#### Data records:
:::

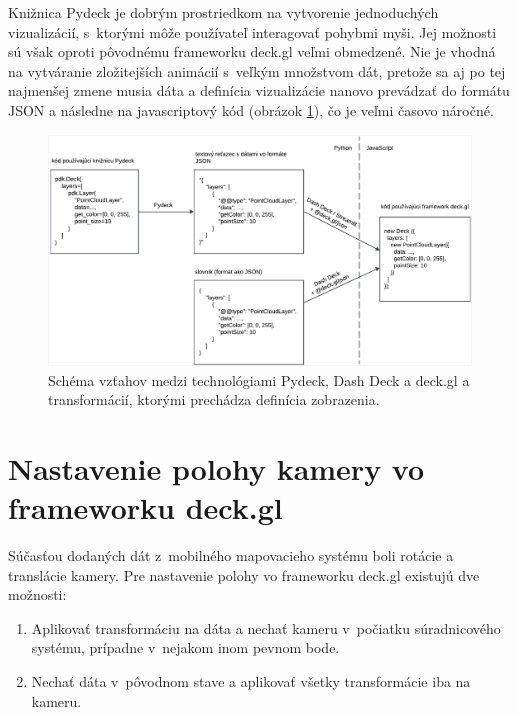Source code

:Knižnica Pydeck je dobrým prostriedkom na vytvorenie jednoduchých vizualizácií, s~ktorými môže používateľ interagovať pohybmi myši. Jej možnosti sú však oproti pôvodnému frameworku deck.gl veľmi obmedzené. Nie je vhodná na vytváranie zložitejších animácií s~veľkým množstvom dát, pretože sa aj po tej najmenšej zmene musia dáta a definícia vizualizácie nanovo prevádzať do formátu JSON a následne na javascriptový kód (obrázok \ref{fig:pydeck_dashdeck_schema}), čo je veľmi časovo náročné.

\begin{figure}[h]
    \centering
    \includegraphics[width=1\linewidth]{text_prace/obrazky-figures/pydeck_dashdeck_transformacie.pdf}
    \caption[Schéma vzťahov medzi technológiami Pydeck, Dash Deck a deck.gl.]{Schéma vzťahov medzi technológiami Pydeck, Dash Deck a deck.gl a transformácií, ktorými prechádza definícia zobrazenia.}
    \label{fig:pydeck_dashdeck_schema}
\end{figure}

\section{Nastavenie polohy kamery vo frameworku deck.gl}
\label{sec:nastavenie_polohy_kamery}

Súčasťou dodaných dát z~mobilného mapovacieho systému boli rotácie a translácie kamery. Pre nastavenie polohy vo frameworku deck.gl existujú dve možnosti:

\begin{enumerate}
    \item Aplikovať transformáciu na dáta a nechať kameru v~počiatku súradnicového systému, prípadne v~nejakom inom pevnom bode.
    \item Nechať dáta v~pôvodnom stave a aplikovať všetky transformácie iba na kameru.
\end{enumerate}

:::

#### Exercise:
All records above must be output exactly as they stand, excluding pictures.

#### Response area:
Source code

:Knižnica Pydeck je dobrým prostriedkom na vytvorenie jednoduchých vizualizácií, s~ktorými môže používateľ interagovať pohybmi myši. Jej možnosti sú však oproti pôvodnému frameworku deck.gl veľmi obmedzené. Nie je vhodná na vytváranie zložitejších animácií s~veľkým množstvom dát, pretože sa aj po tej najmenšej zmene musia dáta a definícia vizualizácie nanovo prevádzať do formátu JSON a následne na javascriptový kód (obrázok \ref{fig:pydeck_dashdeck_schema}), čo je veľmi časovo náročné.

\begin{figure}[h]
    \centering
    \includegraphics[width=1\linewidth]{text_prace/obrazky-figures/pydeck_dashdeck_transformacie.pdf}
    \caption[Schéma vzťahov medzi technológiami Pydeck, Dash Deck a deck.gl.]{Schéma vzťahov medzi technológiami Pydeck, Dash Deck a deck.gl a transformácií, ktorými prechádza definícia zobrazenia.}
    \label{fig:pydeck_dashdeck_schema}
\end{figure}

\section{Nastavenie polohy kamery vo frameworku deck.gl}
\label{sec:nastavenie_polohy_kamery}

Súčasťou dodaných dát z~mobilného mapovacieho systému boli rotácie a translácie kamery. Pre nastavenie polohy vo frameworku deck.gl existujú dve možnosti:

\begin{enumerate}
    \item Aplikovať transformáciu na dáta a nechať kameru v~počiatku súradnicového systému, prípadne v~nejakom inom pevnom bode.
    \item Nechať dáta v~pôvodnom stave a aplikovať všetky transformácie iba na kameru.
\end{enumerate}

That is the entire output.